**Work order:**
Go over the records and copy every line with the string "pushState".

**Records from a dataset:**
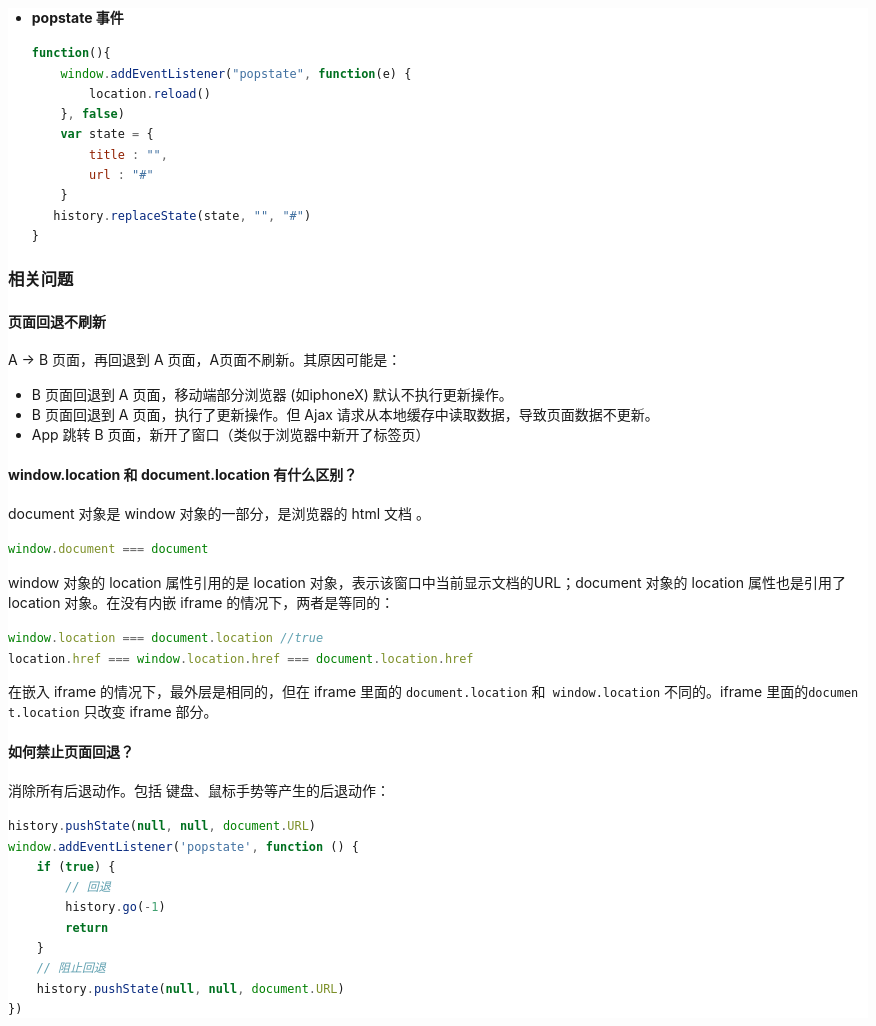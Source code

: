 * **popstate 事件**

  ```js
  function(){
      window.addEventListener("popstate", function(e) {
          location.reload()
      }, false)
      var state = {
          title : "",
          url : "#"
      }
     history.replaceState(state, "", "#")
  }
  ```



### 相关问题

#### 页面回退不刷新

A -> B 页面，再回退到 A 页面，A页面不刷新。其原因可能是：

* B 页面回退到 A 页面，移动端部分浏览器 (如iphoneX) 默认不执行更新操作。
* B 页面回退到 A 页面，执行了更新操作。但 Ajax 请求从本地缓存中读取数据，导致页面数据不更新。
* App 跳转 B 页面，新开了窗口（类似于浏览器中新开了标签页）

#### window.location 和 document.location 有什么区别？

document 对象是 window 对象的一部分，是浏览器的 html 文档 。

```js
window.document === document
```

window 对象的 location 属性引用的是 location 对象，表示该窗口中当前显示文档的URL；document 对象的 location 属性也是引用了 location 对象。在没有内嵌 iframe 的情况下，两者是等同的：

```js
window.location === document.location //true
location.href === window.location.href === document.location.href
```

在嵌入 iframe 的情况下，最外层是相同的，但在 iframe 里面的 `document.location` 和` window.location` 不同的。iframe 里面的`document.location` 只改变 iframe 部分。

#### 如何禁止页面回退？

消除所有后退动作。包括 键盘、鼠标手势等产生的后退动作：

```js
history.pushState(null, null, document.URL)
window.addEventListener('popstate', function () {
    if (true) {
        // 回退
        history.go(-1)
    	return   
    }
    // 阻止回退
	history.pushState(null, null, document.URL)
})
```
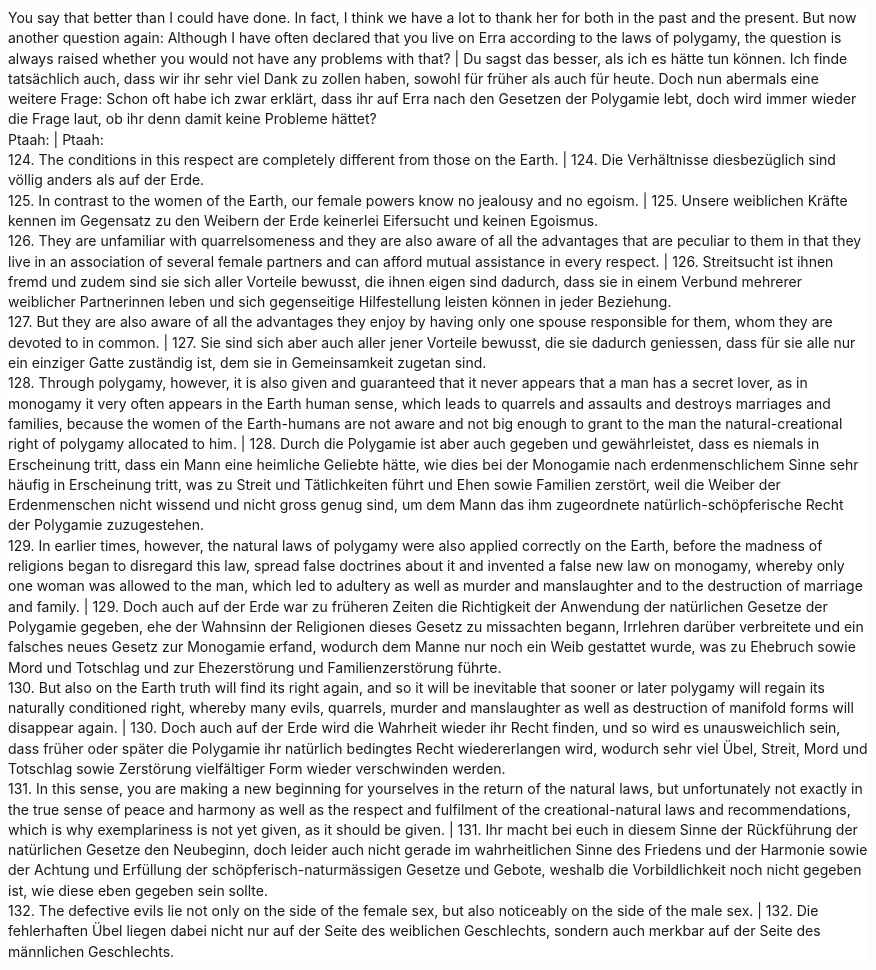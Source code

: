 You say that better than I could have done. In fact, I think we have a lot to thank her for both in the past and the present. But now another question again: Although I have often declared that you live on Erra according to the laws of polygamy, the question is always raised whether you would not have any problems with that?  | Du sagst das besser, als ich es hätte tun können. Ich finde tatsächlich auch, dass wir ihr sehr viel Dank zu zollen haben, sowohl für früher als auch für heute. Doch nun abermals eine weitere Frage: Schon oft habe ich zwar erklärt, dass ihr auf Erra nach den Gesetzen der Polygamie lebt, doch wird immer wieder die Frage laut, ob ihr denn damit keine Probleme hättet?   
Ptaah:  | Ptaah:   
124. The conditions in this respect are completely different from those on the Earth.  | 124. Die Verhältnisse diesbezüglich sind völlig anders als auf der Erde.   
125. In contrast to the women of the Earth, our female powers know no jealousy and no egoism.  | 125. Unsere weiblichen Kräfte kennen im Gegensatz zu den Weibern der Erde keinerlei Eifersucht und keinen Egoismus.   
126. They are unfamiliar with quarrelsomeness and they are also aware of all the advantages that are peculiar to them in that they live in an association of several female partners and can afford mutual assistance in every respect.  | 126. Streitsucht ist ihnen fremd und zudem sind sie sich aller Vorteile bewusst, die ihnen eigen sind dadurch, dass sie in einem Verbund mehrerer weiblicher Partnerinnen leben und sich gegenseitige Hilfestellung leisten können in jeder Beziehung.   
127. But they are also aware of all the advantages they enjoy by having only one spouse responsible for them, whom they are devoted to in common.  | 127. Sie sind sich aber auch aller jener Vorteile bewusst, die sie dadurch geniessen, dass für sie alle nur ein einziger Gatte zuständig ist, dem sie in Gemeinsamkeit zugetan sind.   
128. Through polygamy, however, it is also given and guaranteed that it never appears that a man has a secret lover, as in monogamy it very often appears in the Earth human sense, which leads to quarrels and assaults and destroys marriages and families, because the women of the Earth-humans are not aware and not big enough to grant to the man the natural-creational right of polygamy allocated to him.  | 128. Durch die Polygamie ist aber auch gegeben und gewährleistet, dass es niemals in Erscheinung tritt, dass ein Mann eine heimliche Geliebte hätte, wie dies bei der Monogamie nach erdenmenschlichem Sinne sehr häufig in Erscheinung tritt, was zu Streit und Tätlichkeiten führt und Ehen sowie Familien zerstört, weil die Weiber der Erdenmenschen nicht wissend und nicht gross genug sind, um dem Mann das ihm zugeordnete natürlich-schöpferische Recht der Polygamie zuzugestehen.   
129. In earlier times, however, the natural laws of polygamy were also applied correctly on the Earth, before the madness of religions began to disregard this law, spread false doctrines about it and invented a false new law on monogamy, whereby only one woman was allowed to the man, which led to adultery as well as murder and manslaughter and to the destruction of marriage and family.  | 129. Doch auch auf der Erde war zu früheren Zeiten die Richtigkeit der Anwendung der natürlichen Gesetze der Polygamie gegeben, ehe der Wahnsinn der Religionen dieses Gesetz zu missachten begann, Irrlehren darüber verbreitete und ein falsches neues Gesetz zur Monogamie erfand, wodurch dem Manne nur noch ein Weib gestattet wurde, was zu Ehebruch sowie Mord und Totschlag und zur Ehezerstörung und Familienzerstörung führte.   
130. But also on the Earth truth will find its right again, and so it will be inevitable that sooner or later polygamy will regain its naturally conditioned right, whereby many evils, quarrels, murder and manslaughter as well as destruction of manifold forms will disappear again.  | 130. Doch auch auf der Erde wird die Wahrheit wieder ihr Recht finden, und so wird es unausweichlich sein, dass früher oder später die Polygamie ihr natürlich bedingtes Recht wiedererlangen wird, wodurch sehr viel Übel, Streit, Mord und Totschlag sowie Zerstörung vielfältiger Form wieder verschwinden werden.   
131. In this sense, you are making a new beginning for yourselves in the return of the natural laws, but unfortunately not exactly in the true sense of peace and harmony as well as the respect and fulfilment of the creational-natural laws and recommendations, which is why exemplariness is not yet given, as it should be given.  | 131. Ihr macht bei euch in diesem Sinne der Rückführung der natürlichen Gesetze den Neubeginn, doch leider auch nicht gerade im wahrheitlichen Sinne des Friedens und der Harmonie sowie der Achtung und Erfüllung der schöpferisch-naturmässigen Gesetze und Gebote, weshalb die Vorbildlichkeit noch nicht gegeben ist, wie diese eben gegeben sein sollte.   
132. The defective evils lie not only on the side of the female sex, but also noticeably on the side of the male sex.  | 132. Die fehlerhaften Übel liegen dabei nicht nur auf der Seite des weiblichen Geschlechts, sondern auch merkbar auf der Seite des männlichen Geschlechts.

**Task answer:**
history.pushState(null, null, document.URL)
	history.pushState(null, null, document.URL)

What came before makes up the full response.